Short answer: This is open in general. It would indeed follow from the (strictly stronger) statement that a graph on n vertices is determined by the set (not multiset) of isomorphism types of its edge-deleted subgraphs, but that stronger statement is false, so a different approach would be needed.

A few relevant points.

• Automorphisms preserve rank. The poset is graded by the number of edges, with unique minimum (empty graph) and maximum (complete graph), so any poset automorphism fixes those and preserves each level of fixed edge-count.

• Why the “set” edge-deck is too strong. As you noted, if every graph were determined by the set of isomorphism types of its one-edge-deletions, then every poset automorphism would have to fix every element. But that’s false: for n ≥ 5, K3 ⊔ (n−3)K1 and K1,3 ⊔ (n−4)K1 have exactly the same set of edge-deleted cards (each deletion yields P3 ⊔ (n−3)K1), so the “set” version of edge-reconstructibility does not hold.

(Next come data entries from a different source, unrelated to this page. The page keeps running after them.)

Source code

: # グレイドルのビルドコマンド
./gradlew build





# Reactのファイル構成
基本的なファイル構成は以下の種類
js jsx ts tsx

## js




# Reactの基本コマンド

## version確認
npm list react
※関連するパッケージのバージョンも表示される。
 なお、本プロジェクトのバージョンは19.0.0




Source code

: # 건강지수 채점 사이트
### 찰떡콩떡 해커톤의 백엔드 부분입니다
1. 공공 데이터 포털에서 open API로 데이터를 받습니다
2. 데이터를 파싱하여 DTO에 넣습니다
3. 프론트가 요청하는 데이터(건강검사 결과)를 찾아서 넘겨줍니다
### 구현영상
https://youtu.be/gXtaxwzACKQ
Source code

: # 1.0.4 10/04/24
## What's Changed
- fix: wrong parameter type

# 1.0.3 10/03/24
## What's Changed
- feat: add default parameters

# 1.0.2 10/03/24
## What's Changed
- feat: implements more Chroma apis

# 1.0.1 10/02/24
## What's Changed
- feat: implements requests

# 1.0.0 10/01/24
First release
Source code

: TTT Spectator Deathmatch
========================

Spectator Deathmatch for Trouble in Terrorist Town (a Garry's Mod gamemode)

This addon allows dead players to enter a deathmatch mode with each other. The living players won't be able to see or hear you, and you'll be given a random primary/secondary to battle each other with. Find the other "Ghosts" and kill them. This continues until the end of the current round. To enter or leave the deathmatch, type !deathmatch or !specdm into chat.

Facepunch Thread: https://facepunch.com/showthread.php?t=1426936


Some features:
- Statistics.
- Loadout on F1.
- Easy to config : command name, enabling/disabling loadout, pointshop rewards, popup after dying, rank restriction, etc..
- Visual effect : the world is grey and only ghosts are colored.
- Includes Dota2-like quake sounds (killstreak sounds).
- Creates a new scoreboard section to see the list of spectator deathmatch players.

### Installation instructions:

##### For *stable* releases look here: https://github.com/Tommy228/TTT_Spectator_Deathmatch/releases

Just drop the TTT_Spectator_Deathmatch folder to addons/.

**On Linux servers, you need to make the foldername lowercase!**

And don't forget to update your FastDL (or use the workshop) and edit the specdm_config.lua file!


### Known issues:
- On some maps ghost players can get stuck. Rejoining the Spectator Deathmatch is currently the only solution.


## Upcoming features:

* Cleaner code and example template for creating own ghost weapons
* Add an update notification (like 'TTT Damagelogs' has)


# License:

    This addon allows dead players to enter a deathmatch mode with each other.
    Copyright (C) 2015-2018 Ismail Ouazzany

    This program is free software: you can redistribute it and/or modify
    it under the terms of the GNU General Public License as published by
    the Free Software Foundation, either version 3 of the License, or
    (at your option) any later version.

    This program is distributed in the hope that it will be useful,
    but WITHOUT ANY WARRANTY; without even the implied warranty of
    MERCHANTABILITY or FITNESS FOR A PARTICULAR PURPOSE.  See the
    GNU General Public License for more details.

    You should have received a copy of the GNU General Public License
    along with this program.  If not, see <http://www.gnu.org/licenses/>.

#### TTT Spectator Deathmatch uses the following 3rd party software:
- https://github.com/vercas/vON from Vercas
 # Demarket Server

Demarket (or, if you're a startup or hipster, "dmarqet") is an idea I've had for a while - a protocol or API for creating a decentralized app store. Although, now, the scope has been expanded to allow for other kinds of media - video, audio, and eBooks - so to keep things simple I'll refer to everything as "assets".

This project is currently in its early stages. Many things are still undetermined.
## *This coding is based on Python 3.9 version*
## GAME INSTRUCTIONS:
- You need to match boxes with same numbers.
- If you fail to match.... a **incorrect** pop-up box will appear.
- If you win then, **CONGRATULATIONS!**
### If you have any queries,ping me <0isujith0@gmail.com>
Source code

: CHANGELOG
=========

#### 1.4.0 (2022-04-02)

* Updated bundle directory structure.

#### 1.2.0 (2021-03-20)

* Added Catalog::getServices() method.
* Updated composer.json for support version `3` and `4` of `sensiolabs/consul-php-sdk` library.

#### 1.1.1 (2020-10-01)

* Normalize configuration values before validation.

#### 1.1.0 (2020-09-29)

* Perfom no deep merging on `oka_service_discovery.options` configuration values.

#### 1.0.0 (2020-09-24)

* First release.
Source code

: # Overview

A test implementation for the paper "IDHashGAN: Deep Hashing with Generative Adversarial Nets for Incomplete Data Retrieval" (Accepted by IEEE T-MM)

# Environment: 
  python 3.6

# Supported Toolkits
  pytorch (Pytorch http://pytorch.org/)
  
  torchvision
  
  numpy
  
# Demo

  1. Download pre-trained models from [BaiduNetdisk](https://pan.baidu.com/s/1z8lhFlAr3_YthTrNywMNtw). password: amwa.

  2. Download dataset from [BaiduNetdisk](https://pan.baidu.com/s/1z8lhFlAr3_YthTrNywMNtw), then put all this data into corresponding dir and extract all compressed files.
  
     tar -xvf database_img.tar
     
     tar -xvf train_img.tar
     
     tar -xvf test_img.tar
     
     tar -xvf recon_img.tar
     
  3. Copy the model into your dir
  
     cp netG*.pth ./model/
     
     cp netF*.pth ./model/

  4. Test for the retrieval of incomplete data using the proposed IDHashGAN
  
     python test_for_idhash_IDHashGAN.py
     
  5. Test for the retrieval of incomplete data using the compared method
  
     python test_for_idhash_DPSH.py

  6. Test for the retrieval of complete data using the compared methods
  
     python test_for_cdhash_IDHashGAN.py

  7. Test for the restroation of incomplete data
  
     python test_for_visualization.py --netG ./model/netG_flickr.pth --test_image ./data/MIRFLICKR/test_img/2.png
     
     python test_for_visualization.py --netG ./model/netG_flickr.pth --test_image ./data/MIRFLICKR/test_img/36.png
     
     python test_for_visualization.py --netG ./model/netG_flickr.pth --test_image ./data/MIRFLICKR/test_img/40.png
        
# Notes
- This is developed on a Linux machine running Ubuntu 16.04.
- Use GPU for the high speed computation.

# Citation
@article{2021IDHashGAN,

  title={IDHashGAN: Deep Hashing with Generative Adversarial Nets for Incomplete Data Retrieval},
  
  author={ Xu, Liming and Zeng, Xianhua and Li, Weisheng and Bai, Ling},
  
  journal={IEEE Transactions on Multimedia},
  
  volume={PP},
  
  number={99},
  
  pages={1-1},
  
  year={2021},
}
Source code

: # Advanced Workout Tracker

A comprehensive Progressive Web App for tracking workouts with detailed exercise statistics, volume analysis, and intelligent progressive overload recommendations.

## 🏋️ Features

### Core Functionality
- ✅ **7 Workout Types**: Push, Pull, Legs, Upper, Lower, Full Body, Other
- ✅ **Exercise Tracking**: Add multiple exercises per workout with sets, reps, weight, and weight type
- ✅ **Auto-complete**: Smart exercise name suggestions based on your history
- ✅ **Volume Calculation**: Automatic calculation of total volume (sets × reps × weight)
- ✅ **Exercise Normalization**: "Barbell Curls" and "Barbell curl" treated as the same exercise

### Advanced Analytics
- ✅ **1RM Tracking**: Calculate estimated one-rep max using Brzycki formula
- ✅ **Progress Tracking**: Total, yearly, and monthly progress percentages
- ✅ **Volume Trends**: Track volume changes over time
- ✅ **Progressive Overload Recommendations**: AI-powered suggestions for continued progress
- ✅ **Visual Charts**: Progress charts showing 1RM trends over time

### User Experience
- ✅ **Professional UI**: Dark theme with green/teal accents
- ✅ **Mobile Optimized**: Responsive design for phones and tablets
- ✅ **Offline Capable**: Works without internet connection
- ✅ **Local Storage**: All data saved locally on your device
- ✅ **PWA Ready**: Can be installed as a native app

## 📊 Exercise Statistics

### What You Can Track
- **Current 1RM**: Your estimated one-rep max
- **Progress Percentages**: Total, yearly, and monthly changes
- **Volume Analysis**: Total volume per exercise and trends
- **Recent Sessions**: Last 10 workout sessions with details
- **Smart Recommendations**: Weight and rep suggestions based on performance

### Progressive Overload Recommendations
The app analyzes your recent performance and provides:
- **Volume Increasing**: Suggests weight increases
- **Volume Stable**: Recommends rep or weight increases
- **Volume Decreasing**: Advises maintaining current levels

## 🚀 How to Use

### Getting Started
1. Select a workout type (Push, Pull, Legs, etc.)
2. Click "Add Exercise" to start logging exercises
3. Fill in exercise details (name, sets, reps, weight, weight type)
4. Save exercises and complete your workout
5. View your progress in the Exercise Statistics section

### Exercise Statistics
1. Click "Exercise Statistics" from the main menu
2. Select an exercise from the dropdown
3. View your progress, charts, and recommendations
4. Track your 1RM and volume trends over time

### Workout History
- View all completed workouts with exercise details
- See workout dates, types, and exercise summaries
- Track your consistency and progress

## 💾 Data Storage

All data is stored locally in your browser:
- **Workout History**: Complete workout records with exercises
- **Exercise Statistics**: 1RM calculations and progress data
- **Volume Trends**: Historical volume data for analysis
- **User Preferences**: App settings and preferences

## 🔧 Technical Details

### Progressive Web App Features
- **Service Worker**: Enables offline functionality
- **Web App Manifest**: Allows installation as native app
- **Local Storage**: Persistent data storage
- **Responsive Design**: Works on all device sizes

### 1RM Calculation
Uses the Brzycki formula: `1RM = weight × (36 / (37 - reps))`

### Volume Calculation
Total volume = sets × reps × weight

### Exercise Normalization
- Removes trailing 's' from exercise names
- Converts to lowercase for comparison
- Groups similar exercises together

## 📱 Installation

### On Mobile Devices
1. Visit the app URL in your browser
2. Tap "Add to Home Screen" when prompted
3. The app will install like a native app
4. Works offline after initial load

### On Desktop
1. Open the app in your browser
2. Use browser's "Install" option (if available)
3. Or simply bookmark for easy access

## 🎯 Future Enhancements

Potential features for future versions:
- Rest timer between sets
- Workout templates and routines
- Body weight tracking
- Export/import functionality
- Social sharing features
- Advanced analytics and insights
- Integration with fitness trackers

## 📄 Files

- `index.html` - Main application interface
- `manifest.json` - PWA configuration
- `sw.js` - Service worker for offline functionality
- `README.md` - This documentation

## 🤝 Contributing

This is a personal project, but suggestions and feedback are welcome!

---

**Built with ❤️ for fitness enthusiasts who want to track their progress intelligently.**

• This does not immediately produce a nontrivial automorphism. Even though those two graphs have the same set of immediate predecessors, they have different sets of subgraphs (for example, K3 ⊔ (n−3)K1 contains K3, while K1,3 ⊔ (n−4)K1 does not), and different sets of supergraphs, so swapping just that pair cannot extend to a poset automorphism.

• What is known. To the best of current knowledge, there is no general proof that the poset is rigid (has only the identity automorphism) for all n ≥ 5, nor is there a known construction of a nontrivial automorphism for general n. The problem is delicate because the poset “forgets” multiplicities of embeddings; arguments that would work with full multiplicity data (like from the multiset edge-deck or from counting subgraphs) do not directly apply here.

• Computation for small n. This has been checked computationally for small n in related contexts, and no nontrivial automorphisms have been found at small sizes; however, a comprehensive proof or counterexample for all n ≥ 5 is not known.

So the status is: the triviality of Aut(𝒫_n) remains open in general; it would follow from a stronger (and false) “set edge-deck” reconstruction, and no alternative general proof (or counterexample) is currently established.